Kevin Trudeau At It Again


By Jeff Coen

Tanned infomercial pitchman Kevin Trudeau has pushed cures for everything from obesity to cancer, but he appears unlikely to have a magic potion to soothe the anger of a federal judge whose e-mail account he flooded with unwanted messages from supporters.

A furious U.S. District Judge Robert Gettleman gave Trudeau three hours’ notice to show up in his federal courtroom Thursday and then found the Internet host in criminal contempt of court for the e-mail attack.

Trudeau sat with a bit of a deer-in-the-headlights look on his face as the normally mild-mannered Gettleman lectured his lawyer about the e-mail onslaught — all the while being interrupted on the bench as new messages continued to hit his inbox.

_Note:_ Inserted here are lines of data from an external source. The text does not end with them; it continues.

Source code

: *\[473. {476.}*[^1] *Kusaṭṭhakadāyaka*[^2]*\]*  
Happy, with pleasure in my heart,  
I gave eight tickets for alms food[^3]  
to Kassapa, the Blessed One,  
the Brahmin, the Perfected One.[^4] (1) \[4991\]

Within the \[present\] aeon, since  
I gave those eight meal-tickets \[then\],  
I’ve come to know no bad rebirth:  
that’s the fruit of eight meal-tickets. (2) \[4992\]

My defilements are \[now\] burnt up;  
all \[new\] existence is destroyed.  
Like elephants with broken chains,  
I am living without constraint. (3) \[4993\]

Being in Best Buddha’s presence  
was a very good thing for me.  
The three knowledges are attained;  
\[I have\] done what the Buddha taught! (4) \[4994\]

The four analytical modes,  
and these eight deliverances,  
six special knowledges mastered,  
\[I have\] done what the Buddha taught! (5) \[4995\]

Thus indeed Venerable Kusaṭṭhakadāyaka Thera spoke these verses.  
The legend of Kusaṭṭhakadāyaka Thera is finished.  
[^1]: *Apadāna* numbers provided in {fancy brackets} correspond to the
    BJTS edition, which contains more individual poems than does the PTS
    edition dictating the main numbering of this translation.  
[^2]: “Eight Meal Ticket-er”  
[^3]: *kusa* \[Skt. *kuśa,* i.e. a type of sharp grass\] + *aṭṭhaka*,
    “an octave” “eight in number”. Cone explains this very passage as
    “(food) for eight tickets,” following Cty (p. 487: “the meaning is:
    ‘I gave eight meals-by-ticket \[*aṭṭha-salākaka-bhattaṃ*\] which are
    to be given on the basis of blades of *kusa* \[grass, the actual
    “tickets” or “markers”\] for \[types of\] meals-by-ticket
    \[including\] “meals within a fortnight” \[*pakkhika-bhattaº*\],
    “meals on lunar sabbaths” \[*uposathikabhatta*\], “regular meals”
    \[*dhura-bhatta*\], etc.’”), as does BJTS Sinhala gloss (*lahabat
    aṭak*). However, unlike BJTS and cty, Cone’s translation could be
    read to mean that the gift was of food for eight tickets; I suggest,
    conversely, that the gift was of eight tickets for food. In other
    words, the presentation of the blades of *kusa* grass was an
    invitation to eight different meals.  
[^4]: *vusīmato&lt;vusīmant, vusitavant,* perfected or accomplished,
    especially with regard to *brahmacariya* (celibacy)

“Just got another one,” said the judge, who earlier had turned his computer screen so attorneys in the case could see the incoming barrage for themselves. “Every time you hear that little bell.”

On his Web site Wednesday, Trudeau had asked followers to write Gettleman in an attempt to convince the judge that he’s not selling snake oil. Gettleman, who is presiding over a civil lawsuit brought by the Federal Trade Commission, previously held Trudeau in contempt of an earlier court order for using deceptive practices in some of his advertising and ordered him to pay a fine of more than $37 million.

Gettleman said that next week he’s likely to impose time in custody for Trudeau and another fine as punishment for the e-mails. In the meantime, he ordered Trudeau to come up with $50,000 for bail by Friday and surrender his passport.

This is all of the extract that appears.